Elle ne peut pas pénétrer passivement la peau ayant une fonction de barrière intacte (Darsow, Ring et al. 1996). Elle devra donc être insérée grâce aux techniques citées ci-dessus. Nous verrons plus en détail, dans le chapitre sur les voies de la démangeaison et les médiateurs, son mécanisme d’action (chapitre III - C - a).

La peau réagit aux injections d’histamine par une triple réponse (Darsow, Ring et al. 1996) décrite en 1927 par Lewis (Figure 2, Figure 8):

- une rougeur localisée due à l’augmentation du flux sanguin - un œdème, dû à une augmentation de la perméabilité vasculaire

- un érythème secondaire, en périphérie de l’œdème, dû au réflexe axonal.

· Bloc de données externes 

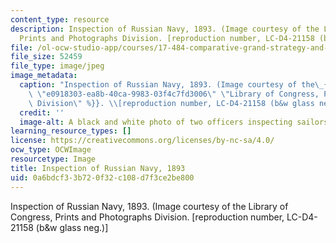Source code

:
 ```yaml
---
content_type: resource
description: Inspection of Russian Navy, 1893. (Image courtesy of the Library of Congress,
  Prints and Photographs Division. [reproduction number, LC-D4-21158 (b&w glass neg.)]
file: /ol-ocw-studio-app/courses/17-484-comparative-grand-strategy-and-military-doctrine-fall-2004/0a6bdcf33b720f32c108d7f3ce2be800_17-484f04.jpg
file_size: 52459
file_type: image/jpeg
image_metadata:
  caption: "Inspection of Russian Navy, 1893. (Image courtesy of the\_{{% resource_link\
    \ \"e0918303-ea8b-40ca-9983-03f4c7fd3006\" \"Library of Congress, Prints and Photographs\
    \ Division\" %}}. \\[reproduction number, LC-D4-21158 (b&w glass neg.)\\]"
  credit: ''
  image-alt: A black and white photo of two officers inspecting sailors on deck.
learning_resource_types: []
license: https://creativecommons.org/licenses/by-nc-sa/4.0/
ocw_type: OCWImage
resourcetype: Image
title: Inspection of Russian Navy, 1893
uid: 0a6bdcf3-3b72-0f32-c108-d7f3ce2be800
---
```

Inspection of Russian Navy, 1893. (Image courtesy of the Library of Congress, Prints and Photographs Division. [reproduction number, LC-D4-21158 (b&w glass neg.)]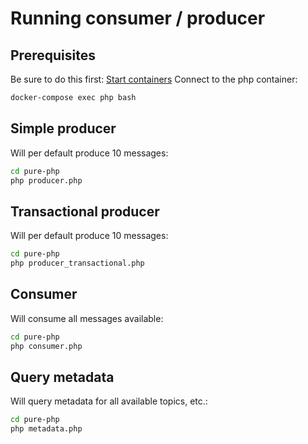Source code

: # Running consumer / producer

## Prerequisites
Be sure to do this first: [Start containers](./../README.md)
Connect to the php container:
```bash
docker-compose exec php bash
```

## Simple producer
Will per default produce 10 messages:
```bash
cd pure-php
php producer.php
```

## Transactional producer
Will per default produce 10 messages:
```bash
cd pure-php
php producer_transactional.php
```

## Consumer
Will consume all messages available:
```bash
cd pure-php
php consumer.php
```

## Query metadata
Will query metadata for all available topics, etc.:
```bash
cd pure-php
php metadata.php
```
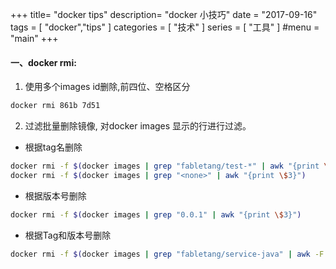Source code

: +++
title= "docker tips"
description= "docker 小技巧"
date = "2017-09-16"
tags = [
    "docker","tips"
]
categories = [
  "技术"
]
series = [
  "工具"
]
#menu = "main"
+++
#### 一、docker rmi:

1. 使用多个images id删除,前四位、空格区分

```bash
docker rmi 861b 7d51
```

2. 过滤批量删除镜像, 对docker images 显示的行进行过滤。

 *  根据tag名删除

```bash
docker rmi -f $(docker images | grep "fabletang/test-*" | awk "{print \$3}")
docker rmi -f $(docker images | grep "<none>" | awk "{print \$3}")
```
 *  根据版本号删除

```bash
docker rmi -f $(docker images | grep "0.0.1" | awk "{print \$3}")
```

 *  根据Tag和版本号删除

```bash
docker rmi -f $(docker images | grep "fabletang/service-java" | awk -F' 0.' '{if ($2<0.6) print $0}' | awk "{print \$3}")
```
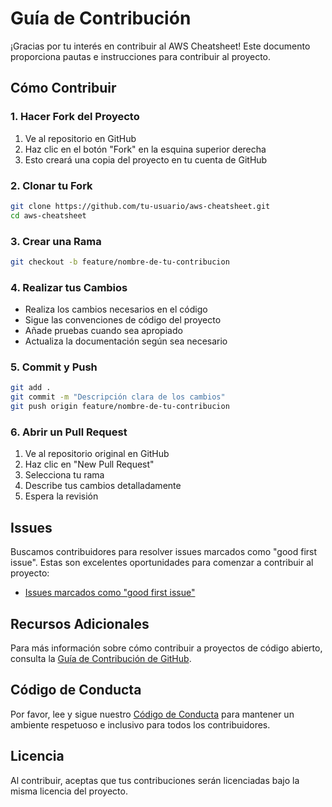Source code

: # Guía de Contribución

¡Gracias por tu interés en contribuir al AWS Cheatsheet! Este documento proporciona pautas e instrucciones para contribuir al proyecto.

## Cómo Contribuir

### 1. Hacer Fork del Proyecto

1. Ve al repositorio en GitHub
2. Haz clic en el botón "Fork" en la esquina superior derecha
3. Esto creará una copia del proyecto en tu cuenta de GitHub

### 2. Clonar tu Fork

```bash
git clone https://github.com/tu-usuario/aws-cheatsheet.git
cd aws-cheatsheet
```

### 3. Crear una Rama

```bash
git checkout -b feature/nombre-de-tu-contribucion
```

### 4. Realizar tus Cambios

- Realiza los cambios necesarios en el código
- Sigue las convenciones de código del proyecto
- Añade pruebas cuando sea apropiado
- Actualiza la documentación según sea necesario

### 5. Commit y Push

```bash
git add .
git commit -m "Descripción clara de los cambios"
git push origin feature/nombre-de-tu-contribucion
```

### 6. Abrir un Pull Request

1. Ve al repositorio original en GitHub
2. Haz clic en "New Pull Request"
3. Selecciona tu rama
4. Describe tus cambios detalladamente
5. Espera la revisión

## Issues

Buscamos contribuidores para resolver issues marcados como "good first issue". Estas son excelentes oportunidades para comenzar a contribuir al proyecto:

- [Issues marcados como "good first issue"](https://github.com/tu-usuario/aws-cheatsheet/issues?q=is%3Aopen+is%3Aissue+label%3A%22good+first+issue%22)

## Recursos Adicionales

Para más información sobre cómo contribuir a proyectos de código abierto, consulta la [Guía de Contribución de GitHub](https://github.com/github/opensource.guide/blob/main/_articles/pcm/how-to-contribute.md).

## Código de Conducta

Por favor, lee y sigue nuestro [Código de Conducta](https://github.com/EmersonBraun/aws-cheatsheet/blob/master/CODE_OF_CONDUCT.md) para mantener un ambiente respetuoso e inclusivo para todos los contribuidores.

## Licencia

Al contribuir, aceptas que tus contribuciones serán licenciadas bajo la misma licencia del proyecto.
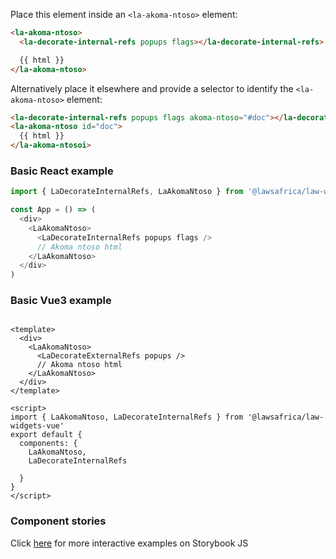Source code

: Place this element inside an `<la-akoma-ntoso>` element:

```html
<la-akoma-ntoso>
  <la-decorate-internal-refs popups flags></la-decorate-internal-refs>

  {{ html }}
</la-akoma-ntoso>
```

Alternatively place it elsewhere and provide a selector to identify the `<la-akoma-ntoso>` element:

```html
<la-decorate-internal-refs popups flags akoma-ntoso="#doc"></la-decorate-internal-refs>
<la-akoma-ntoso id="doc">
  {{ html }}
</la-akoma-ntosoi>
```

### Basic React example
```js
import { LaDecorateInternalRefs, LaAkomaNtoso } from '@lawsafrica/law-widgets-react'

const App = () => (
  <div>
    <LaAkomaNtoso>
      <LaDecorateInternalRefs popups flags />
      // Akoma ntoso html
    </LaAkomaNtoso>
  </div>
)
```

### Basic Vue3 example

```vue

<template>
  <div>
    <LaAkomaNtoso>
      <LaDecorateExternalRefs popups />
      // Akoma ntoso html
    </LaAkomaNtoso>
  </div>
</template>

<script>
import { LaAkomaNtoso, LaDecorateInternalRefs } from '@lawsafrica/law-widgets-vue'
export default {
  components: {
    LaAkomaNtoso,
    LaDecorateInternalRefs
    
  }
}
</script>
```

### Component stories
Click [here](https://laws.africa/la-web-components/?path=/docs/library-la-decorate-internal-refs--basic-usage) for more interactive examples on Storybook JS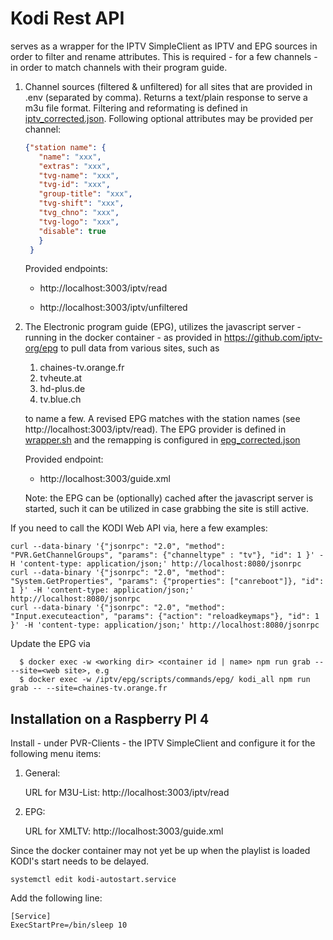 # Kodi Rest API

serves as a wrapper for the IPTV SimpleClient 
as IPTV and EPG sources in order to filter and 
rename attributes. This is required - for a few channels - 
in order to match channels with their program guide.

1. Channel sources (filtered & unfiltered) for all sites that are 
provided in .env (separated by comma). Returns a text/plain response to 
serve a m3u file format. Filtering and reformating is defined in 
[iptv_corrected.json](https://github.com/Tamburasca/kodi/blob/63b8967e152d43200b7169c17d566f78c9708959/kodi_epg_api/src/data/iptv_corrected.json). Following optional attributes may be provided per 
channel:
   ```json
   {"station name": {
      "name": "xxx", 
      "extras": "xxx",
      "tvg-name": "xxx",
      "tvg-id": "xxx",
      "group-title": "xxx",
      "tvg-shift": "xxx",
      "tvg_chno": "xxx",
      "tvg-logo": "xxx",
      "disable": true
      }
    }
   ```
   Provided endpoints:

   * http://localhost:3003/iptv/read

   * http://localhost:3003/iptv/unfiltered

2. The Electronic program guide (EPG), utilizes the javascript server - running 
in the docker container - as provided in https://github.com/iptv-org/epg to pull 
data from various sites, such as

   1. chaines-tv.orange.fr
   2. tvheute.at
   3. hd-plus.de
   4. tv.blue.ch

   to name a few. A revised EPG matches with the station names (see 
http://localhost:3003/iptv/read).
The EPG provider is defined in [wrapper.sh](https://github.com/Tamburasca/kodi/blob/69187c86d9edc0eaa648434f28c417774f76dc01/kodi_epg_api/wrapper.sh) and the remapping is 
configured in [epg_corrected.json](https://github.com/Tamburasca/kodi/blob/63b8967e152d43200b7169c17d566f78c9708959/kodi_epg_api/src/data/epg_corrected.json)

   Provided endpoint:

   * http://localhost:3003/guide.xml

   Note: the EPG can be (optionally) cached after the javascript server 
is started, such it can
be utilized in case grabbing the site is still active.

If you need to call the KODI Web API via, here a few examples:
    
    curl --data-binary '{"jsonrpc": "2.0", "method": "PVR.GetChannelGroups", "params": {"channeltype" : "tv"}, "id": 1 }' -H 'content-type: application/json;' http://localhost:8080/jsonrpc
    curl --data-binary '{"jsonrpc": "2.0", "method": "System.GetProperties", "params": {"properties": ["canreboot"]}, "id": 1 }' -H 'content-type: application/json;' http://localhost:8080/jsonrpc
    curl --data-binary '{"jsonrpc": "2.0", "method": "Input.executeaction", "params": {"action": "reloadkeymaps"}, "id": 1 }' -H 'content-type: application/json;' http://localhost:8080/jsonrpc

Update the EPG via

      $ docker exec -w <working dir> <container id | name> npm run grab -- --site=<web site>, e.g
      $ docker exec -w /iptv/epg/scripts/commands/epg/ kodi_all npm run grab -- --site=chaines-tv.orange.fr


## Installation on a Raspberry PI 4

Install - under PVR-Clients - the IPTV SimpleClient and configure it for
the following menu items:

1. General:

    URL for M3U-List: http://localhost:3003/iptv/read

2. EPG:

    URL for XMLTV: http://localhost:3003/guide.xml


Since the docker container may not yet be up when the playlist is loaded 
KODI's start needs to be delayed. 

    systemctl edit kodi-autostart.service

Add the following line:

    [Service]
    ExecStartPre=/bin/sleep 10
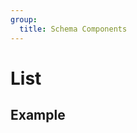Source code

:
 ```yaml
---
group:
  title: Schema Components
---
```


# List

## Example

<code src="./demos/demo1.tsx"></code>
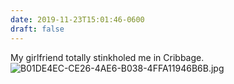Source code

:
 ```yaml
---
date: 2019-11-23T15:01:46-0600
draft: false
---
```




My girlfriend totally stinkholed me in Cribbage. ![B01DE4EC-CE26-4AE6-B038-4FFA11946B6B.jpg](https://ianwhitney.micro.blog/uploads/2019/e8ce47e9f0.jpg)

Si l’histamine est insérée par la méthode du prick test la démangeaison apparait rapidement dans les cinq à soixante secondes après l’application d’histamine. La sensation maximum de démangeaison est atteinte au bout de deux minutes et dure entre deux et cinq minutes. Elle atteint en moyenne 30% de l’EVA. L’érythème est visible une minute après l’application d’histamine, l’œdème apparait au cours de la troisième minute. Après 2h30, la démangeaison ainsi que l’œdème et l’érythème ont complètement disparu. La démangeaison et l’érythème sont tous les deux causés directement par une activité neuronale des fibres C. L’œdème est un phénomène indépendant, dû à l’effet de l’histamine sur la perméabilité vasculaire. Il n’est donc pas nécessairement le reflet de la puissance d’activation des afférences pruritoceptives (Darsow, Ring et al. 1996).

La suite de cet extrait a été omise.